[The problem]:
Of the entries below, restate word for word only the section that runs from the line with "logistique |192.168.7.160 |255.255.255.224|" to the line with "Management |192.168.6.2 |255.255.255.0|", counting both ends.

[Items from a dataset]:
|---|

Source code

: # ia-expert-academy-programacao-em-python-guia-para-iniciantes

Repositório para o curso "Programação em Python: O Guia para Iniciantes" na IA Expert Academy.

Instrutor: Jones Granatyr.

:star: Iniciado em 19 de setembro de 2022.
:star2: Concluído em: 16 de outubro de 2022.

|---|

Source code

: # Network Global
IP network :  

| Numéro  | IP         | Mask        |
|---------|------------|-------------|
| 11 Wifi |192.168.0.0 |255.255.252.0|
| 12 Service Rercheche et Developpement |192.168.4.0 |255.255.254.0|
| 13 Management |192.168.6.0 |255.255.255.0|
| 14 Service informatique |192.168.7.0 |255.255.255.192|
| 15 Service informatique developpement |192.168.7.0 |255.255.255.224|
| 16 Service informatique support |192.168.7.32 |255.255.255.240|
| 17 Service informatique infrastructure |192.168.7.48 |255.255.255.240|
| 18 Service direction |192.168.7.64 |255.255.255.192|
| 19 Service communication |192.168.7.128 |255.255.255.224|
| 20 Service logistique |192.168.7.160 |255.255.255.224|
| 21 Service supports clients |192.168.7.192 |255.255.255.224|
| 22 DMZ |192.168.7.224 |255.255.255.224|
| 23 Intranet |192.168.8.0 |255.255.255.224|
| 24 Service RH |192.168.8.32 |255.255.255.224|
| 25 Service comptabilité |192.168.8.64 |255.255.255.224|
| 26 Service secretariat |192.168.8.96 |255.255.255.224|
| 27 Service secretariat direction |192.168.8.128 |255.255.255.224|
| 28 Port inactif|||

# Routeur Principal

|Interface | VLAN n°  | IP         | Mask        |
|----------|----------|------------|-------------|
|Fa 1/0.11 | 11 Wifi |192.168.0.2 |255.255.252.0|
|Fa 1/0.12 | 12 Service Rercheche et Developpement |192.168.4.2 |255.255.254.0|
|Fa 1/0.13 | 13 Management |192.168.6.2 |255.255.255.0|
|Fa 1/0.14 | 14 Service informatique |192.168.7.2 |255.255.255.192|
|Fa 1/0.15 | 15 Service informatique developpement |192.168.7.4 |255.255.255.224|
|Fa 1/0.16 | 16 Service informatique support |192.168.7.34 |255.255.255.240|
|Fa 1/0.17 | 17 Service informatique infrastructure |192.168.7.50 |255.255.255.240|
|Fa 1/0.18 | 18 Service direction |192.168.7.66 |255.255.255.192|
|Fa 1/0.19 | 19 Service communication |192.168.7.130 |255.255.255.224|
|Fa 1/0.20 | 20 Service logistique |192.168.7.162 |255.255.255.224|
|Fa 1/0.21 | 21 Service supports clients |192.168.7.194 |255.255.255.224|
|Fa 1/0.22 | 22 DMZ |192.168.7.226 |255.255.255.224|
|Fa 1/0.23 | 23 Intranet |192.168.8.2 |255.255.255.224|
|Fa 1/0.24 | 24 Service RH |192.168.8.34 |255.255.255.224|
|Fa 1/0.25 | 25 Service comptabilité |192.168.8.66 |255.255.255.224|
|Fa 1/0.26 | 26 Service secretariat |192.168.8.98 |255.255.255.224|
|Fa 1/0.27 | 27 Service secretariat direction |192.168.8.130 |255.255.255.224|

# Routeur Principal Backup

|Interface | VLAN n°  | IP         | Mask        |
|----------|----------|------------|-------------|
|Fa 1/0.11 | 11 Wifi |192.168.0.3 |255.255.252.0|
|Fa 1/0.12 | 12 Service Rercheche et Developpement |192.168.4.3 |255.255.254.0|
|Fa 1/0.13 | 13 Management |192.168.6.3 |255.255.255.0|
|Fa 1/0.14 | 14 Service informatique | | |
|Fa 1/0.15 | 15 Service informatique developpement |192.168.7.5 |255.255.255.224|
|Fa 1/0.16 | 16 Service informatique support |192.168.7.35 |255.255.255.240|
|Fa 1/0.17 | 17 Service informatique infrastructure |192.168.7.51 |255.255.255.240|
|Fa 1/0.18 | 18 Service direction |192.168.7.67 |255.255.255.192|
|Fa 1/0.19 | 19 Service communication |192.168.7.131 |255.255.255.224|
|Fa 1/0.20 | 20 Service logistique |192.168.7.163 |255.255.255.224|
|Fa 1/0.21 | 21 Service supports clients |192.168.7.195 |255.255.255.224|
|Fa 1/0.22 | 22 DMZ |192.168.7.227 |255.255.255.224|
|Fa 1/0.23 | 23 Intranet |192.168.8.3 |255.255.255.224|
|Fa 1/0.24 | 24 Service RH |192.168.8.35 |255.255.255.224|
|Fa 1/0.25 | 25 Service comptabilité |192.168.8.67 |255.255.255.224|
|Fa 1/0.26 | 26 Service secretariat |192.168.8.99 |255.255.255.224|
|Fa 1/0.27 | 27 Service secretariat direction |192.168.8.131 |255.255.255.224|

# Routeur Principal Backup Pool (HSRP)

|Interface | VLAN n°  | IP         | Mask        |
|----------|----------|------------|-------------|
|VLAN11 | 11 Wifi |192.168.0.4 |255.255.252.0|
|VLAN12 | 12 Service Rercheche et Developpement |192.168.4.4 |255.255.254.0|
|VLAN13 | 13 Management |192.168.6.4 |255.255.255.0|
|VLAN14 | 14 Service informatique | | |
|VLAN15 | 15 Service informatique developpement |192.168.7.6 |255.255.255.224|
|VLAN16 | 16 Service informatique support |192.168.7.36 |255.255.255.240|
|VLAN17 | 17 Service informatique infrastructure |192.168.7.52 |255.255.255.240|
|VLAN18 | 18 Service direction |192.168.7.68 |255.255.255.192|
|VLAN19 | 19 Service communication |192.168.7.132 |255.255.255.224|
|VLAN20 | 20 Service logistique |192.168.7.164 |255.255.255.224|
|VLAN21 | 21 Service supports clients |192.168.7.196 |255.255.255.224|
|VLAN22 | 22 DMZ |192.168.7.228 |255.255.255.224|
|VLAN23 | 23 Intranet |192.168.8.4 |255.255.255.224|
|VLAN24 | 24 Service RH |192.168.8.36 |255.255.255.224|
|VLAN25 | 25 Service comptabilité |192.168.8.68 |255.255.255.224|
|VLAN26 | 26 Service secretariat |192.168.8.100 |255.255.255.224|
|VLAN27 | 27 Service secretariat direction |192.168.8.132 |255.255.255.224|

|---|

[Response to this task]:
| 20 Service logistique |192.168.7.160 |255.255.255.224|
| 21 Service supports clients |192.168.7.192 |255.255.255.224|
| 22 DMZ |192.168.7.224 |255.255.255.224|
| 23 Intranet |192.168.8.0 |255.255.255.224|
| 24 Service RH |192.168.8.32 |255.255.255.224|
| 25 Service comptabilité |192.168.8.64 |255.255.255.224|
| 26 Service secretariat |192.168.8.96 |255.255.255.224|
| 27 Service secretariat direction |192.168.8.128 |255.255.255.224|
| 28 Port inactif|||

# Routeur Principal

|Interface | VLAN n°  | IP         | Mask        |
|----------|----------|------------|-------------|
|Fa 1/0.11 | 11 Wifi |192.168.0.2 |255.255.252.0|
|Fa 1/0.12 | 12 Service Rercheche et Developpement |192.168.4.2 |255.255.254.0|
|Fa 1/0.13 | 13 Management |192.168.6.2 |255.255.255.0|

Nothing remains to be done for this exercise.